Examples are everywhere. Depression-era retailer layaway programs are making a comeback. Dollar stores are thriving. Brands are selling smaller packages for cheaper prices for those living week to week (see related story, P. 40.) The downturn has even hit the greeting-card aisle, where Hallmark is selling job-loss sympathy cards. "Losing your job does not define you. What you do about it does," reads one. "I can only imagine how frustrating this job search must be for you," says another.
Still, few ad campaigns specifically target the unemployed, and that might be by design. "It's not something you do overtly because it's too easy for marketers to be questioned on their ... altruism when they do this," said James Lou, U.S. chief strategy officer for Omnicom's DDB. "It has to be subtle, and it has to be done quietly."
In fact, most efforts launched since the 2009 Great Recession don't speak to the long-term unemployed, but to those who have just lost their job or are worried about losing their jobs. For instance, JetBlue's "Promise" program—unleashed at the height of the recession in 2009—allows consumers to cancel flight plans and get a refund if they lose their job. Citi offers a "Homeowner Unemployment Assist" program that lowers monthly mortgage payments to an average of $500 for customers who have recently lost jobs.
But other marketers have discontinued their special offers. Hyundai last spring pulled an attention-grabbing deal first promoted in 2009 that allowed customers to return newly bought cars if they lost their jobs. The "Assurance" program now simply guarantees trade-in values at the time of purchase. "The job-loss-protection program was offered at a moment when consumers were postponing major purchases out of fear that they may lose their job," the automaker told Ad Age in a statement. "What we're seeing now is a fairly steady unemployment rate. While still high, it doesn't appear to be causing consumers to delay purchases in high volumes."
To be sure, September's jobless rate held steady at 9.1%, with 14 million people out of work. But the number of long-term unemployed—those without a job for 27 weeks or more—jumped to 6.2 million, up from 6 million in August, according to the U.S. Department of Labor.

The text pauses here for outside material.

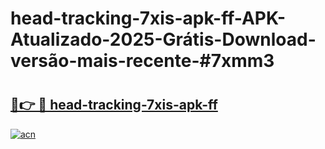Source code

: # head-tracking-7xis-apk-ff-APK-Atualizado-2025-Grátis-Download-versão-mais-recente-#7xmm3

# <h2><a href="https://ainizakaria.my?title=head-tracking-7xis-apk-ff&ref=24M">🔗👉 🔴 head-tracking-7xis-apk-ff</a></h2>

[![acn](https://github.com/user-attachments/assets/0f9c940e-d8b0-45ae-aac7-cd30a18b3e1c)](https://ainizakaria.my?title=head-tracking-7xis-apk-ff&ref=24M)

And it is this chronic long-term unemployment that sets this downturn apart from previous ones.
Additionally, the long-term unemployed from the 2009 recession are "more equally weighted across industry, occupation, education, gender and age groups, and ... therefore more representative of the labor force and the population than it had been two and a half decades ago," the Federal Reserve Bank of Chicago said in a report last year.
For marketers, of course, every problem brings an opportunity. Consider the "funemployed," a phrase being used to describe young people from wealthier backgrounds who aren't even trying to land real jobs because the market is so bad. "Instead, they travel on the cheap for weeks or devote more time to their hobbies," Daphne Kasriel, Euromonitor's Countries and Consumers Research Editor, said in an email. As a result, she said, these consumers are fueling demand for "the more affordable end of the tourism industry," as well as sports brands. But not everyone has the luxury of sitting on the sidelines. Only 41% of college seniors who applied for a job in 2011 got an offer, according to the National Association of Colleges and Employers.
And it is this expanding number of consumers who are barely scraping that are taking advantage of growing sales: Consider Family Dollar, which plans to open 450 to 500 stores in fiscal 2012, including its first move into California. But even Family Dollar has to adapt to the new reality, as it stocks its shelves with more private label-products to appeal to price-conscious consumers.
Other retailers are trying to hold on to their customers by bringing back layaway programs. Walmart is rolling out a buy now, pay later program for the holiday season. Toys "R" Us, which introduced layaway in 2009 for big-ticket items, just expanded it to include smaller toys. Sears Holdings Corp. began putting more marketing behind Kmart's layaway program in 2008, and demand has since doubled, the company said.